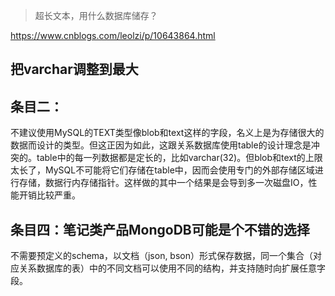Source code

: > 超长文本，用什么数据库储存？

https://www.cnblogs.com/leolzi/p/10643864.html

## 把varchar调整到最大

## 条目二：
不建议使用MySQL的TEXT类型像blob和text这样的字段，名义上是为存储很大的数据而设计的类型。但这正因为如此，这跟关系数据库使用table的设计理念是冲突的。table中的每一列数据都是定长的，比如varchar(32)。但blob和text的上限太长了，MySQL不可能将它们存储在table中，因而会使用专门的外部存储区域进行存储，数据行内存储指针。这样做的其中一个结果是会导到多一次磁盘IO，性能开销比较严重。

## 条目四：笔记类产品MongoDB可能是个不错的选择
不需要预定义的schema，以文档（json, bson）形式保存数据，同一个集合（对应关系数据库的表）中的不同文档可以使用不同的结构，并支持随时向扩展任意字段。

Exercise details:
Leave the pictures out and output the rest of the listing exactly.

Answer section:
Source code

: > 超长文本，用什么数据库储存？

https://www.cnblogs.com/leolzi/p/10643864.html

## 把varchar调整到最大

## 条目二：
不建议使用MySQL的TEXT类型像blob和text这样的字段，名义上是为存储很大的数据而设计的类型。但这正因为如此，这跟关系数据库使用table的设计理念是冲突的。table中的每一列数据都是定长的，比如varchar(32)。但blob和text的上限太长了，MySQL不可能将它们存储在table中，因而会使用专门的外部存储区域进行存储，数据行内存储指针。这样做的其中一个结果是会导到多一次磁盘IO，性能开销比较严重。

## 条目四：笔记类产品MongoDB可能是个不错的选择
不需要预定义的schema，以文档（json, bson）形式保存数据，同一个集合（对应关系数据库的表）中的不同文档可以使用不同的结构，并支持随时向扩展任意字段。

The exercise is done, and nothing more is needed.